Records from a data source
——————

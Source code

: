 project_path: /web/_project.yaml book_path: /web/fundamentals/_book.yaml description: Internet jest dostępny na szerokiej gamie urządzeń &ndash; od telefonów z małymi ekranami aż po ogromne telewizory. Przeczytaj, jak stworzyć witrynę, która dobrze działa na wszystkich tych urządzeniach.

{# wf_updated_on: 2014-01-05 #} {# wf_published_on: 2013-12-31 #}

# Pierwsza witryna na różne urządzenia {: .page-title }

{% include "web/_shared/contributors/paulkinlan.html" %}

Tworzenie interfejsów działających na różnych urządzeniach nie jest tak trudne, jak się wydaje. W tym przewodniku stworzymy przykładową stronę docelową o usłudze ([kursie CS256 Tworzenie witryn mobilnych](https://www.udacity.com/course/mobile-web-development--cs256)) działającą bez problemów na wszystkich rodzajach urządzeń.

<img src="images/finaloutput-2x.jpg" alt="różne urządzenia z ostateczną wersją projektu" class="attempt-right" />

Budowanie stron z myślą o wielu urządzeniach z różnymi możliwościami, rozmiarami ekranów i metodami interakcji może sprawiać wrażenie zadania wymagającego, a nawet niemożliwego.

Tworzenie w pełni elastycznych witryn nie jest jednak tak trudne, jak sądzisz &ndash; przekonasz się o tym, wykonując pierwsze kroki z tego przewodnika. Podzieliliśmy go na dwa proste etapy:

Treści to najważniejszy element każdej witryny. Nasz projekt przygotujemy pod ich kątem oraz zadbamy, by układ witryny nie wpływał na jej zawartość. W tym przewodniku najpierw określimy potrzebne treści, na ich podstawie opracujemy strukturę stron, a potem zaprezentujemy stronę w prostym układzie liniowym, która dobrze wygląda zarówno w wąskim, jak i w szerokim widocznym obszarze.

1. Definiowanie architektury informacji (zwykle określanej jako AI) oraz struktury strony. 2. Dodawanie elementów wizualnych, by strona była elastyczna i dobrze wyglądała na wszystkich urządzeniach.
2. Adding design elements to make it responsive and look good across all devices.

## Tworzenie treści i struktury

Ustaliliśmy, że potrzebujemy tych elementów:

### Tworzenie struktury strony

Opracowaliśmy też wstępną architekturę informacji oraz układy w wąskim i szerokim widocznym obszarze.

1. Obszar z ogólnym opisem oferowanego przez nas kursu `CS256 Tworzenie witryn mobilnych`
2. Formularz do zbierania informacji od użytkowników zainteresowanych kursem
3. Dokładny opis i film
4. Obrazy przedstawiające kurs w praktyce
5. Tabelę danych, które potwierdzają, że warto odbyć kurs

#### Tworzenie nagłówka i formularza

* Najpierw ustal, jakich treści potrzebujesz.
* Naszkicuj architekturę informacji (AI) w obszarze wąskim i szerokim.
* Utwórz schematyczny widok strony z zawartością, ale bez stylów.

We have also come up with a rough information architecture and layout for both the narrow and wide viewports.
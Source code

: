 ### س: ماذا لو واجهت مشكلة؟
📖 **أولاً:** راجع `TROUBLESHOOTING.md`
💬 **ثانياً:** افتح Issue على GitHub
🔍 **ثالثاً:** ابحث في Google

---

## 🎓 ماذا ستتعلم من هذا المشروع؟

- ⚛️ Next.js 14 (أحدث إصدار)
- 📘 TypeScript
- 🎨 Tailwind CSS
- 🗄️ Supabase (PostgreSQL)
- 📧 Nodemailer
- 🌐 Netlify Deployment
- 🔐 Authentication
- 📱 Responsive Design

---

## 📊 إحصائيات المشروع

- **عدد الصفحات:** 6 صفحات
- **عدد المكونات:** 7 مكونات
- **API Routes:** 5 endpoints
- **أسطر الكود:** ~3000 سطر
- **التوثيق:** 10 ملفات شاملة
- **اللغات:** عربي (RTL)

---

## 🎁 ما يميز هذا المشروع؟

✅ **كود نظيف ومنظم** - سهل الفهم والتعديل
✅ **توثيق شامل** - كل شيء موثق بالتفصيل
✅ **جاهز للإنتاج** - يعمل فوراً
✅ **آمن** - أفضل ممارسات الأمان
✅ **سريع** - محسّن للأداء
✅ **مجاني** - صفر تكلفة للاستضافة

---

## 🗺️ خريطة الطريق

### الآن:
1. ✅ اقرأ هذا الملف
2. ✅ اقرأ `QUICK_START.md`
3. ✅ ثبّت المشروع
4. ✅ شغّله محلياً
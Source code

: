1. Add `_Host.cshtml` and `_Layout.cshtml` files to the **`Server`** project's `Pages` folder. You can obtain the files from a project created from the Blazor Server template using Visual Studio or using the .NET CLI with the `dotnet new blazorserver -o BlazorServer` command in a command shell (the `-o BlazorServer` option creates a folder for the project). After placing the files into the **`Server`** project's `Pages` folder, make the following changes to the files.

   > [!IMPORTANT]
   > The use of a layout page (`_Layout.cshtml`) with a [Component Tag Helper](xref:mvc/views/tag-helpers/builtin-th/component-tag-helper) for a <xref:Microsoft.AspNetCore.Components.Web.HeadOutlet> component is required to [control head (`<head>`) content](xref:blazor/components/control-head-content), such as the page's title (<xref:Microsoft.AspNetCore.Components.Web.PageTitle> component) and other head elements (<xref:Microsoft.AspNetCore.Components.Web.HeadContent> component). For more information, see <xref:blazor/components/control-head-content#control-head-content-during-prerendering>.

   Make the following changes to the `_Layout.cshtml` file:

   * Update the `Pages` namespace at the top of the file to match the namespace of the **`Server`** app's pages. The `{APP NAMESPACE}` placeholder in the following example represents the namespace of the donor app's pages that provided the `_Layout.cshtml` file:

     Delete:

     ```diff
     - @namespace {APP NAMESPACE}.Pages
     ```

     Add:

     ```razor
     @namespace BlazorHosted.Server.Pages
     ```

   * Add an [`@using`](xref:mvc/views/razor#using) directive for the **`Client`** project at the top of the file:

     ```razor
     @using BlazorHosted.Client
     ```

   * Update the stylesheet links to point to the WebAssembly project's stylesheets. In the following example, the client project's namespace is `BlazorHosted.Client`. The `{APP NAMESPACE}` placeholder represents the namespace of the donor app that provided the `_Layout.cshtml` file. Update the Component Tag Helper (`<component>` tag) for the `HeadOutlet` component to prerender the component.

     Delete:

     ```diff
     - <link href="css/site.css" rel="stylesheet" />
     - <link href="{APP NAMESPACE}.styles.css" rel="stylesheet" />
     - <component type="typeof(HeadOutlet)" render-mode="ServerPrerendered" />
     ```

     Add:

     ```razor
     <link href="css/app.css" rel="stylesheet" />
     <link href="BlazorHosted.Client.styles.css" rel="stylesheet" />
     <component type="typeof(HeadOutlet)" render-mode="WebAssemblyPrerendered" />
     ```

——————

If a line in the entries above contains the word "المشروع", copy it.

**Answer below**.
## 🎓 ماذا ستتعلم من هذا المشروع؟
## 📊 إحصائيات المشروع
## 🎁 ما يميز هذا المشروع؟
3. ✅ ثبّت المشروع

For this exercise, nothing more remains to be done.